People affected by PTSD and certain other mental health problems may see a substantial reduction or complete resolution of their symptoms if they recover from related physical health issues, according to recent results published by a team of American researchers. Serious, potentially life-threatening physical health problems are known for their ability to act as triggers for the onset of post-traumatic stress disorder (PTSD). In a study published in December 2014 in the journal Critical Care Medicine, researchers from two U.S. universities explored what happens to the PTSD symptoms (and other mental health symptoms) of people who recover from severe physical injury. These researchers concluded that long-term physical recovery significantly improves the odds that affected individuals will no longer have diagnosable related mental health problems.
PTSD and Physical Health Problems
PTSD classically produces four types of symptoms: a loss of control over the body’s inborn “fight-or-flight” stress reaction, a damaging upturn in negative or “down” emotional states, an inability to avoid reliving the events/situations that triggered a traumatic stress response and a strong desire to stay away from anything that mimics, resembles or acts as a reminder of a traumatic event or situation. Exposure to a life-threatening illness is one of the known risk factors for the onset of post-traumatic stress disorder, the National Center for PTSD notes. In addition, people exposed to other PTSD risks commonly have higher chances of actually developing the disorder if they’re physically injured during their experiences. Generally speaking, the odds that a person exposed to traumatic circumstances will develop PTSD increase along with his or her overall number of physical health concerns, whether those concerns appear in the form of acute (short-term) problems like injuries or longer-term problems such as heart disease or chronic lung ailments. Conversely, the presence of PTSD may act as a predictor for the subsequent onset of physical health problems. No one knows for sure if PTSD can actually trigger poor physical health or merely acts as a contributing factor.

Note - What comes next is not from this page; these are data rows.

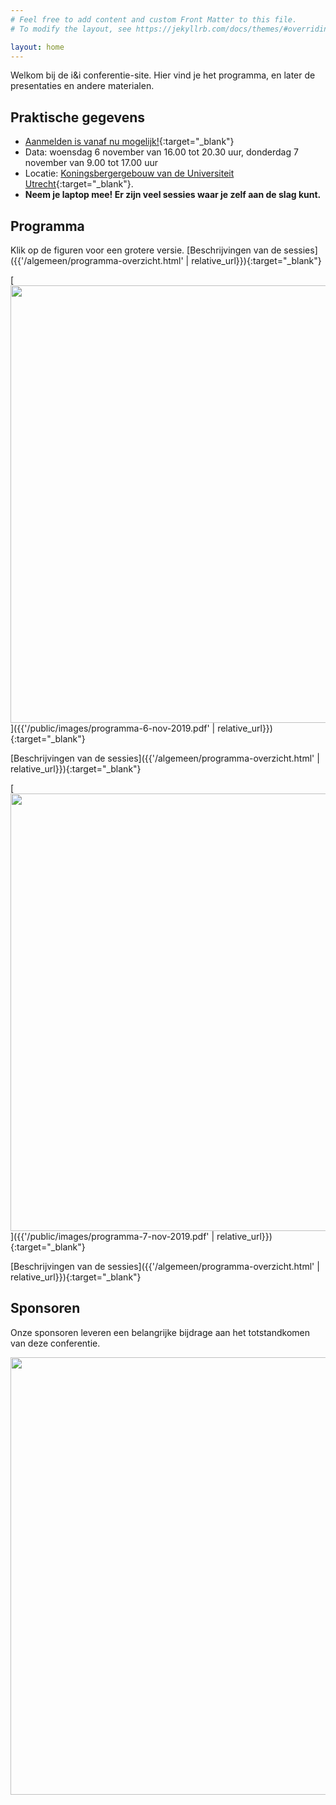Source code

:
 ```yaml
---
# Feel free to add content and custom Front Matter to this file.
# To modify the layout, see https://jekyllrb.com/docs/themes/#overriding-theme-defaults

layout: home
---
```


Welkom bij de i&i conferentie-site.
Hier vind je het programma, en later de presentaties en andere materialen.

## Praktische gegevens

* [Aanmelden is vanaf nu mogelijk!](https://www.smink-registratie.nl/ieni/){:target="_blank"}
* Data: woensdag 6 november van 16.00 tot 20.30 uur, donderdag 7 november van 9.00 tot 17.00 uur
* Locatie: [Koningsbergergebouw van de Universiteit Utrecht](https://goo.gl/maps/7CdkZcuYwsL2){:target="_blank"}.
* **Neem je laptop mee! Er zijn veel sessies waar je zelf aan de slag kunt.**

## Programma

Klik op de figuren voor een grotere versie.
[Beschrijvingen van de sessies]({{'/algemeen/programma-overzicht.html' | relative_url}}){:target="_blank"}

[<img src="{{'/public/images/programma-6-nov-2019.png' | relative_url}}" width="700">]({{'/public/images/programma-6-nov-2019.pdf' | relative_url}}){:target="_blank"}

[Beschrijvingen van de sessies]({{'/algemeen/programma-overzicht.html' | relative_url}}){:target="_blank"}

[<img src="{{'/public/images/programma-7-nov-2019.png' | relative_url}}" width="700">]({{'/public/images/programma-7-nov-2019.pdf' | relative_url}}){:target="_blank"}

[Beschrijvingen van de sessies]({{'/algemeen/programma-overzicht.html' | relative_url}}){:target="_blank"}

## Sponsoren

Onze sponsoren leveren een belangrijke bijdrage aan het totstandkomen van deze conferentie.

<img src="{{'/public/images/sponsoren-2019-a.jpg' | relative_url}}" width="700">
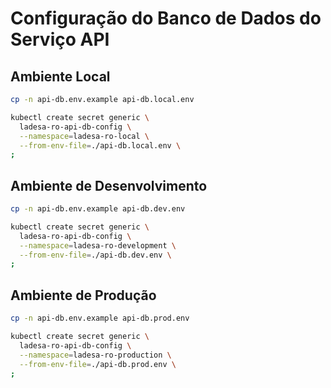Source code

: # Configuração do Banco de Dados do Serviço API

## Ambiente Local

```sh
cp -n api-db.env.example api-db.local.env

kubectl create secret generic \
  ladesa-ro-api-db-config \
  --namespace=ladesa-ro-local \
  --from-env-file=./api-db.local.env \
;
```

## Ambiente de Desenvolvimento

```sh
cp -n api-db.env.example api-db.dev.env

kubectl create secret generic \
  ladesa-ro-api-db-config \
  --namespace=ladesa-ro-development \
  --from-env-file=./api-db.dev.env \
;
```

## Ambiente de Produção

```sh
cp -n api-db.env.example api-db.prod.env

kubectl create secret generic \
  ladesa-ro-api-db-config \
  --namespace=ladesa-ro-production \
  --from-env-file=./api-db.prod.env \
;
```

Physical Health, Other Mental Health Concerns
There is a well-recognized connection between physical health problems and a number of mental health concerns besides PTSD. For example, the federal Substance Abuse and Mental Health Services Administration reports that any person affected by any form of mental illness has a higher chance of experiencing physical health difficulties than a person unaffected by mental illness. There is also a strong connection between physical ailments and serious or severe mental health issues such as major depression, bipolar disorder, schizophrenia and anxiety disorders. Major depression, in particular, has a notable association with a range of serious, chronic physical health concerns.
Can PTSD Improve With Physical Recovery?
In the study published in Critical Care Medicine, researchers from Johns Hopkins University and the University of Maryland examined the impact that recovery from short-term, potentially life-threatening physical health problems has on the severity of PTSD symptoms in affected individuals. They also examined the impact that recovery has on symptoms of depression and an anxiety disorder known as generalized anxiety disorder. Specifically, the researchers looked at the mental health impact of recovery from acute lung injury (also known as acute respiratory distress syndrome), a moderate-to-severe condition capable of producing fatal outcomes in large numbers of individuals. At its beginning, the study had 520 participants. Fully 240 of these individuals died within three months; the researchers tracked the mental health of 95 percent of the survivors for two years. The researchers preliminarily concluded that, during this two-year timeframe, most of the remaining study participants had a cluster of mental health problems that included simultaneous or overlapping symptoms of PTSD, depression and/or generalized anxiety disorder. Simultaneous or overlapping symptoms of all three conditions were relatively common. However, PTSD-related symptoms appeared in the participants substantially more often than the symptoms of either generalized anxiety disorder or depression. The researchers used a screening tool called the Short Form Health Survey (SF-36) to track improvements in the participants’ physical health. After comparing the results from this tool with the results from the mental health screenings, they concluded that those individuals who recovered most fully from the physical effects of acute lung injury had the highest chances of being free from diagnosable PTSD at the end of two years. The same findings applied to the chances of being free from diagnosable cases of generalized anxiety disorder and depression.